Abstract

Multi-camera systems for structure from motion (SfM) are widely deployed in many mapping applications. Existing solutions assume known rig calibration, synchronized frames among cameras, as well as overlapping field of views (FoVs). In this paper, we derive novel geometric constraints assuming minimal knowns about the multi-camera systems, to benefit low-cost and non-expert use cases where uncalibrated multi-camera systems with non-typical geometry setups present, i.e., no rig calibration, no overlapping FoVs. Assuming that these cameras are co-located and share the same motion of the platform, the proposed constraints utilize the parallelism and length proportionality of motion vectors of these co-located cameras and formulate them as translation constraints into the bundle adjustment (BA).

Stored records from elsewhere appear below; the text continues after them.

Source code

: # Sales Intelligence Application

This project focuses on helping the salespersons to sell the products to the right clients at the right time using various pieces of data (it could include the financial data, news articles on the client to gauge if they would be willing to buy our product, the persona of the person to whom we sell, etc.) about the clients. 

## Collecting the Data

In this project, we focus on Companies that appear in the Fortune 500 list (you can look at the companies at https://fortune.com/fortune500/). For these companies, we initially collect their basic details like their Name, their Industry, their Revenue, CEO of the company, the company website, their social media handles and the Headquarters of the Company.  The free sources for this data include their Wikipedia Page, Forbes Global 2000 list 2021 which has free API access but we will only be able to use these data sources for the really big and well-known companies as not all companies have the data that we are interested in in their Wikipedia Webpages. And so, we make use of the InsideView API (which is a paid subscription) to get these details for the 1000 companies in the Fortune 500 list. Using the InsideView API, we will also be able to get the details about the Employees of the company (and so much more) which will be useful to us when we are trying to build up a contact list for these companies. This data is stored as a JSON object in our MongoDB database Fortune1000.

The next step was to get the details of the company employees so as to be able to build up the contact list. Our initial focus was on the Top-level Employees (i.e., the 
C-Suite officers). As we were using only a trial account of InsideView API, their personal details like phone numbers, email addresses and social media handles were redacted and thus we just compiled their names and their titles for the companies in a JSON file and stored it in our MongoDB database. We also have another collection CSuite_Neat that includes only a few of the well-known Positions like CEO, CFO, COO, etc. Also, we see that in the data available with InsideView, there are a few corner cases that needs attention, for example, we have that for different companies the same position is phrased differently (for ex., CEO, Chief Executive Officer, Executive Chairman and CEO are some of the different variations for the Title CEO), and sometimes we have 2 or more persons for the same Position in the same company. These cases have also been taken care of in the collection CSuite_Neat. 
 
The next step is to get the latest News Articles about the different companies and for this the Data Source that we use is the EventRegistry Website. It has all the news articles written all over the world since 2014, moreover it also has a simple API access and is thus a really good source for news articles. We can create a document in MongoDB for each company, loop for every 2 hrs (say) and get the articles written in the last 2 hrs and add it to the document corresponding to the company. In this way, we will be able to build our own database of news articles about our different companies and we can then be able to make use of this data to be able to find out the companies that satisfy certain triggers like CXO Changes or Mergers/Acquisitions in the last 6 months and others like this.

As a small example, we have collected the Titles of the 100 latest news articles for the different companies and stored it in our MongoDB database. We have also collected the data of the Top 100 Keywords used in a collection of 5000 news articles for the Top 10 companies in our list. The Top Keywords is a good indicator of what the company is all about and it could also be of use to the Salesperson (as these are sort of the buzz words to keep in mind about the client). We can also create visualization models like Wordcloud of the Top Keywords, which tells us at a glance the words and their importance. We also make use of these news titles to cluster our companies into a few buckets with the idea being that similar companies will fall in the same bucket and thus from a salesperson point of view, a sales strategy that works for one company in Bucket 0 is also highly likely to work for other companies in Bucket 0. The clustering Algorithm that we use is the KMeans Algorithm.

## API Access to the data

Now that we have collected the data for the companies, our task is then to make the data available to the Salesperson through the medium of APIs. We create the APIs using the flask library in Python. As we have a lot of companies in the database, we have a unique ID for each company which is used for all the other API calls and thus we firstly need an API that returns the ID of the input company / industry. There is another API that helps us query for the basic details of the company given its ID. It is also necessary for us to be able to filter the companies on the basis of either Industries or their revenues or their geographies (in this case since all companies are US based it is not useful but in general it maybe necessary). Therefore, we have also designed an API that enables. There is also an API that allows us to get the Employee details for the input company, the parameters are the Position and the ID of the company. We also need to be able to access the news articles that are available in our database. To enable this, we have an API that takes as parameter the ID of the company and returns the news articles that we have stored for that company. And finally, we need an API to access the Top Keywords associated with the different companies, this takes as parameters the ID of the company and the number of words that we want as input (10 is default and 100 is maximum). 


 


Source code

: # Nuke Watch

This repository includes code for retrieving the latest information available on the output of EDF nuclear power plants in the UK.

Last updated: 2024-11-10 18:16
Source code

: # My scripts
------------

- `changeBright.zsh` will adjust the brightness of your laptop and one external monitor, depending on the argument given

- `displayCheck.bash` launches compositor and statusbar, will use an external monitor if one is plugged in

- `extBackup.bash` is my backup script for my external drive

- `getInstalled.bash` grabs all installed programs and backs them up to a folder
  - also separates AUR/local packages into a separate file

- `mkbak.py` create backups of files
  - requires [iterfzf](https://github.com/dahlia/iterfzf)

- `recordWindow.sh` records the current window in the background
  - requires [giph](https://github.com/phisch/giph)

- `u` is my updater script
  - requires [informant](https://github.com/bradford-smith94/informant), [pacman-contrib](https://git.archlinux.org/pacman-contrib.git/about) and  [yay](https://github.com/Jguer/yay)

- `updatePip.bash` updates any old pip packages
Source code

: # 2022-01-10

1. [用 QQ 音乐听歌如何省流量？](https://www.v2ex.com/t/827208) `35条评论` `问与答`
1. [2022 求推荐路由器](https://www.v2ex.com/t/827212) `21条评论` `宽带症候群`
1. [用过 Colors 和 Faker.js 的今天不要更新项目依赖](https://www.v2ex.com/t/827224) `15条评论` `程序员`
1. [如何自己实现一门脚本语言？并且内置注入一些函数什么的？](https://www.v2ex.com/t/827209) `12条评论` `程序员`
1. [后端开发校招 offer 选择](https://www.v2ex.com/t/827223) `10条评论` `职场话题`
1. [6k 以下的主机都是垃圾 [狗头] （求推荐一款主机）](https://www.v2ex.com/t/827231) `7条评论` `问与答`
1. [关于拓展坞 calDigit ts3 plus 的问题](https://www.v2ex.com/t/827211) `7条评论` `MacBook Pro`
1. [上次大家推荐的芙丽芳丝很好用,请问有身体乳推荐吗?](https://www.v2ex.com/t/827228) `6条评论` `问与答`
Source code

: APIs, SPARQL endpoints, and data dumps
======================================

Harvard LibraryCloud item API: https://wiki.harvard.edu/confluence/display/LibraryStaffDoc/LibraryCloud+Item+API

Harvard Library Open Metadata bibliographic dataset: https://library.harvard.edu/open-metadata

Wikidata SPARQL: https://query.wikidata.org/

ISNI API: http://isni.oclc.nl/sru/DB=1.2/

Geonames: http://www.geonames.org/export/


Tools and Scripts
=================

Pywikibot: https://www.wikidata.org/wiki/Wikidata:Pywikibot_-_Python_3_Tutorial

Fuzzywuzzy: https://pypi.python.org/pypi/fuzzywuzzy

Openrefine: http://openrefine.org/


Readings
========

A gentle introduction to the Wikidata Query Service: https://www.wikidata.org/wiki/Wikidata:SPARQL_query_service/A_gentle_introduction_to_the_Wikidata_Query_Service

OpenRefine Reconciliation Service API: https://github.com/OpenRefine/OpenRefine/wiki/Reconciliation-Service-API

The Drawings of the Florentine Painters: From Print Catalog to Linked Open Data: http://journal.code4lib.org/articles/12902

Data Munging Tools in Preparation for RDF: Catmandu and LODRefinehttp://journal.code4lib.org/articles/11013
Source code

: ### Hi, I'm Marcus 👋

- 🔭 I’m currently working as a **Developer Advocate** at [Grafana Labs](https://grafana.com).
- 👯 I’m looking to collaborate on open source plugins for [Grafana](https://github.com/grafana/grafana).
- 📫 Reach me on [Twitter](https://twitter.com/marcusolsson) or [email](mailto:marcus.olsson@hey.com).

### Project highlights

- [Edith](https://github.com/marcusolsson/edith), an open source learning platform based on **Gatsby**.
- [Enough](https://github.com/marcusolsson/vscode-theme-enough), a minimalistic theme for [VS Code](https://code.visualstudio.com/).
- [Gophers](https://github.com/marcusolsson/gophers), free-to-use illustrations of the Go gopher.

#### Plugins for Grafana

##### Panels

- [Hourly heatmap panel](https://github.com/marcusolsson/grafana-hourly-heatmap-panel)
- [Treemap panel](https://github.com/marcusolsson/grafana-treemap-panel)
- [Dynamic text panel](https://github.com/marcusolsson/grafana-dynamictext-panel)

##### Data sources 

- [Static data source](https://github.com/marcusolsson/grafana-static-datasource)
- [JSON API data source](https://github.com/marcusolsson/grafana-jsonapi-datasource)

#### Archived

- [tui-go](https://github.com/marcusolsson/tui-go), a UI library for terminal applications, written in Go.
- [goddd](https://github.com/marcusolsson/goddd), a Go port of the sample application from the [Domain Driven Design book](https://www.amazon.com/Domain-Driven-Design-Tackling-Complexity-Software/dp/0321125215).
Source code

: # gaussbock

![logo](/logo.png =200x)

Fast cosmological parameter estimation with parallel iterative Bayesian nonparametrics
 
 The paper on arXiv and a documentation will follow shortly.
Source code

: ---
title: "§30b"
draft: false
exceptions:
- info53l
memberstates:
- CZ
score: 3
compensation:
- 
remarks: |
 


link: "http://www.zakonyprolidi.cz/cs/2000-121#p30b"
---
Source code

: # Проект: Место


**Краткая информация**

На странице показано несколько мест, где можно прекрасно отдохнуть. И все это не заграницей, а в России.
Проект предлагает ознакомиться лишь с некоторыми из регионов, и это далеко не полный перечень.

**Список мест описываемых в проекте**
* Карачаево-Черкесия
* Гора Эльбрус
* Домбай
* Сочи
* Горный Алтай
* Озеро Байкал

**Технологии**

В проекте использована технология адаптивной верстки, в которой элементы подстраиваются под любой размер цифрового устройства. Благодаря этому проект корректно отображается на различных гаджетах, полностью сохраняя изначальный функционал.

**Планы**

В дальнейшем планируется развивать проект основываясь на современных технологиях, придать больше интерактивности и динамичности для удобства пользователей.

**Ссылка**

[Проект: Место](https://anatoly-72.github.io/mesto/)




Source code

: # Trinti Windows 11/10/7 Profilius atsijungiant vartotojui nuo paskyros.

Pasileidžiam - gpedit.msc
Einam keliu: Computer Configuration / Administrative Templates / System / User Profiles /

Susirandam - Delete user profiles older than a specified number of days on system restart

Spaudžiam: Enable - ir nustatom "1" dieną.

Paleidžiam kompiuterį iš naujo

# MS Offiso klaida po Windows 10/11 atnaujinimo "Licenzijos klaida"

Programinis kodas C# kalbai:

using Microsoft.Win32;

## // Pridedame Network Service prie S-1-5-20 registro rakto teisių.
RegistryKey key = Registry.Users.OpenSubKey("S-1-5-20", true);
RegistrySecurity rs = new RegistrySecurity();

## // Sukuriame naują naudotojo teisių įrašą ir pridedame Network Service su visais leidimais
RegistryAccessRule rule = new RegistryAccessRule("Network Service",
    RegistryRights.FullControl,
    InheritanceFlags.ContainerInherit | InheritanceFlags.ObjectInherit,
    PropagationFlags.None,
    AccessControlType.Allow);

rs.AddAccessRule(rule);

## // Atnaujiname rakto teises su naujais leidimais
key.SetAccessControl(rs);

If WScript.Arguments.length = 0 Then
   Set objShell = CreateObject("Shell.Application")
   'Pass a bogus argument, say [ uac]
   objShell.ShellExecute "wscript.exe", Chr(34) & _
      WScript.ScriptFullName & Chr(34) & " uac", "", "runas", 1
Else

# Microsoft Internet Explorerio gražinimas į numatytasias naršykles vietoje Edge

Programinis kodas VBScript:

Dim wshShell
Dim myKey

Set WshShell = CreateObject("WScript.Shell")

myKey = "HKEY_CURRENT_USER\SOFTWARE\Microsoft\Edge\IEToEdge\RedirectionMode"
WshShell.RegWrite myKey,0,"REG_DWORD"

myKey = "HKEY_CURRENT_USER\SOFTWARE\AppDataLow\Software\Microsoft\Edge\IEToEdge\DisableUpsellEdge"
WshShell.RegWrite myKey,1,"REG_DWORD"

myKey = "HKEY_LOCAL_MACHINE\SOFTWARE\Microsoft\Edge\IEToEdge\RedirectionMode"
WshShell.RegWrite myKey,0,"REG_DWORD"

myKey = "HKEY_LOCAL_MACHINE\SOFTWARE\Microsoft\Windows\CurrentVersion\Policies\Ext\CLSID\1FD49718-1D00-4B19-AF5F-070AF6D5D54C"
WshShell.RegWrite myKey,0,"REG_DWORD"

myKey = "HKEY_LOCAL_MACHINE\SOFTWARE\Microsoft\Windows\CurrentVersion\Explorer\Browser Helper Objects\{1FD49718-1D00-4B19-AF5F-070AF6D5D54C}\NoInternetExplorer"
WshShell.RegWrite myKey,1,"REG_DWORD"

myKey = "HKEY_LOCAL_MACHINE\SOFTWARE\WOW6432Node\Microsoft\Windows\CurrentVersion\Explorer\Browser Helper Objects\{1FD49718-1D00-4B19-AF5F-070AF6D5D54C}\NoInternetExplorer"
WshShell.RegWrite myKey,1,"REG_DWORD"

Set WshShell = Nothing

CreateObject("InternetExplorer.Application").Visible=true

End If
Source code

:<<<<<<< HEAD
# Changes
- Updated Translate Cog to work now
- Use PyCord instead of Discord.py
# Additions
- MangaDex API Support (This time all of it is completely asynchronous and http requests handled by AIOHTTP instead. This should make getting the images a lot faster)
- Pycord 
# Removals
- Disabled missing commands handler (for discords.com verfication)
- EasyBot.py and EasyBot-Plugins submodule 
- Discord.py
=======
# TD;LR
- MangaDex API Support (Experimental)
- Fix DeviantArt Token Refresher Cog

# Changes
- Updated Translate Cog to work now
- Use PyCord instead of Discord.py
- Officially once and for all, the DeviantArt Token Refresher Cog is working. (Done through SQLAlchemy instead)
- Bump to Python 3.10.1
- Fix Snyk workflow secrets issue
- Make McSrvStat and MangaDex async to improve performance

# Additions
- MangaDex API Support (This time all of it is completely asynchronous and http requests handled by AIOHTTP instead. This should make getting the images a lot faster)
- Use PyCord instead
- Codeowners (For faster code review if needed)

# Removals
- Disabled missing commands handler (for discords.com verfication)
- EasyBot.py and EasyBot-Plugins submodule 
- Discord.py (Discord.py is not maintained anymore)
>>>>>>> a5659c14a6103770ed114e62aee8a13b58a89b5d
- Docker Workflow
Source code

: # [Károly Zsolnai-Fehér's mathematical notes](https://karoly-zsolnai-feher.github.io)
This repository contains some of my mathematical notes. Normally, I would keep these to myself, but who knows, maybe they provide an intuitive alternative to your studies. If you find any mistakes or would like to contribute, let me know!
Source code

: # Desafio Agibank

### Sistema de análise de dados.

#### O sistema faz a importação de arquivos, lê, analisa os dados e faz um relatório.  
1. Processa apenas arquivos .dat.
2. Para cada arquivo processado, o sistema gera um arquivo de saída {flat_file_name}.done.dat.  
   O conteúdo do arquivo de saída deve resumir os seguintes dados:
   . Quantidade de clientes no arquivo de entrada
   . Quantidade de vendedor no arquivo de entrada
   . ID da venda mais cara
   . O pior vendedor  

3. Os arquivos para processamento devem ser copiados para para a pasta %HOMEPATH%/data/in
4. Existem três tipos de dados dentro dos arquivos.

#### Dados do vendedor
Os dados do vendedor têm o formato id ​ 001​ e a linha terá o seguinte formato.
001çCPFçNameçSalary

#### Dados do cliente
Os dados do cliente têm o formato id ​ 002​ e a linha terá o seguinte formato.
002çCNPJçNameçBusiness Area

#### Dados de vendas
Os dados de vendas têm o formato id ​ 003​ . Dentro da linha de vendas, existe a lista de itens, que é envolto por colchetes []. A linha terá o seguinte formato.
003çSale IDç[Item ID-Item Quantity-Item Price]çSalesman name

The proposed constraints (called motion constraints) impose a first-order penalty to co-located cameras whose motion speeds and directions between frames do not match. With soft constraints, it can handle loosely synchronized frames (with an error within one second). The proposed constraints are integrated into the BA framework and experimented with different camera setups, i.e., on a group of casually co-located GoPro cameras with no rig calibration, and some with no overlapping views. Our results show that the constraints are extremely effective in improving the reconstruction and pose accuracy for ground motion images: in our self-collected open trajectories without loop closure, the proposed constraints are effective in correcting topographical errors (i.e., trajectory drifts) of the resulting models, and the dense point clouds achieve up to 11.34 m (86.12 %) of mean absolute error (MAE) improvement as compared to reference LiDAR point clouds; our results on KITTI-odometry and KITTI-360 datasets also show an improvement of up to 28.82 m (81.05 %) in terms of the root mean square error (RMSE) of absolute pose error (APE). We expect that the proposed constraints are significant not only as additional geometric constraints for image-based mobile mapping, but also will benefit the broader use of photogrammetry, since it empowers the possibility to harness the traditionally so-called low-quality stereo/multi-camera data (e.g., by non-photogrammetry citizen scientists) into improved 3D products.